Serving Clovis, Portales and the Surrounding Communities

Tough questions during pay review

Should military pilots who have been reassigned from cockpits to ground-based computer consoles to fly remotely piloted vehicles continue to draw the same flight pay as pilots who still fly jets and helicopters?

Should reserve component personnel on lengthy overseas assignments in locales like Germany continue to draw the same overseas cost-of-living allowances as active duty counterparts?

Is it time to review and possibly streamline various piecemeal improvements made in recent years to compensation and benefits provided to wounded warriors and their families?

These are some of the questions to be answered next year by a new Department of Defense pay study — the 11th Quadrennial Review of Military Compensation (QRMC).

President Obama ordered the study to begin in a Dec. 11 memo to Defense Secretary Robert Gates.

Current law requires the executive branch conduct a study of military compensation every four years. The law leaves it to the president to decide what issues the study should focus on, however.

Obama wants the 11th QRMC to focus on four areas. They are:

1) Review of compensation for service performed in combat or hostile fire areas, during combat operations or while exposed to a hostile fire event.
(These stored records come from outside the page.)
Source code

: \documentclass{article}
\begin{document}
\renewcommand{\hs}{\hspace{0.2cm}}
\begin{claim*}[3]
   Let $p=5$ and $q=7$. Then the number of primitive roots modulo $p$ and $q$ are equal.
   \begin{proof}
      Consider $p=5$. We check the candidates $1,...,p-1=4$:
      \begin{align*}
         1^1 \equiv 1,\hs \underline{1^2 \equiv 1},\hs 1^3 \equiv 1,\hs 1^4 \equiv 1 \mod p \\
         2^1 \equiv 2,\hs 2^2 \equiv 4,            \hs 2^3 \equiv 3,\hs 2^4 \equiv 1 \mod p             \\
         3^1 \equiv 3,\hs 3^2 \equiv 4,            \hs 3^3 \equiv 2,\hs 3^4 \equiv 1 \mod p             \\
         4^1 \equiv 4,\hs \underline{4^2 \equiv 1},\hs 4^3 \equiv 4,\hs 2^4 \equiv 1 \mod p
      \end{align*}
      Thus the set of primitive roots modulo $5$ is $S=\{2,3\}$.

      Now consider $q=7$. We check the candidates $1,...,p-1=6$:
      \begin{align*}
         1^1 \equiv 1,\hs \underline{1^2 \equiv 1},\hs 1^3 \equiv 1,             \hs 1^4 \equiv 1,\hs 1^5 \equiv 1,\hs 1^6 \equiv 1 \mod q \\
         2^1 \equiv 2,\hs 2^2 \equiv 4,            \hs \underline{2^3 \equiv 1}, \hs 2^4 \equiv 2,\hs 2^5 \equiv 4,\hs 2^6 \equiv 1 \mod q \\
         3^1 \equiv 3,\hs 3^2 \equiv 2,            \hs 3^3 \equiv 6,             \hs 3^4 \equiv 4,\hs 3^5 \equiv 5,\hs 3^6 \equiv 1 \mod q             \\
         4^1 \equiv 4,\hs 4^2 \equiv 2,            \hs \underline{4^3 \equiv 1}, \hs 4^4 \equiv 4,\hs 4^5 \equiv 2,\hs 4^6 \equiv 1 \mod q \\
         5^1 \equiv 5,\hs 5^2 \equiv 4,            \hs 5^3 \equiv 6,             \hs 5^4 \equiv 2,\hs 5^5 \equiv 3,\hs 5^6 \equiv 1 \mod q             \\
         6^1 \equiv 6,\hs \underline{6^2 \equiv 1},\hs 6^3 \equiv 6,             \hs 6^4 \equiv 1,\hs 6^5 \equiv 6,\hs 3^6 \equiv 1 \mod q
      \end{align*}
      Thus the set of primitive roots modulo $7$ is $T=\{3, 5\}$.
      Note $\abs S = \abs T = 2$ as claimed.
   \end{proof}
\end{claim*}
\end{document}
Congress signaled its interest in this by including in the fiscal 2010 defense authorization act a provision to curb some combat pay abuses. The services will begin soon to pro-rate hostile fire pay, imminent danger pay, hazardous duty pay, assignment pay and skill incentive pay, based on actual days spent in qualifying danger areas.

Service members have been drawing a full month’s payment, for example, if they crewed an aircraft into a war zone, or visited a war theater headquarters, as little as a day per month.

2) Review of Reserve and National Guard compensation and benefits for consistency in current and future “utilization” of these forces.

The consistency sought appears to refer to how reserve compensation stacks up against that of active duty members, in light of a heavier load current reserve component carry compared to past generations.

3) Review of compensation and benefits for wounded warriors and their caregivers and survivors of fallen service members.

Congress has much to improve disability benefits and to support programs for veterans wounded or disabled since 9/11.

That pattern continues with the Senate this year voting an unprecedented payment for family members or other at-home caregivers who attend to needs of severely wounded veterans of Iraq and Afghanistan.

That Senate plan still must be reconciled with less robust initiatives approved by the House.

4) Review of pay incentives for critical career fields to include mental health professionals, linguists and translators, remotely piloted vehicle operators, and special operations personnel.

Bonuses and special pays have been increased significantly in recent years to attract and retain these specialties.

The QRMC will judge whether it has been enough.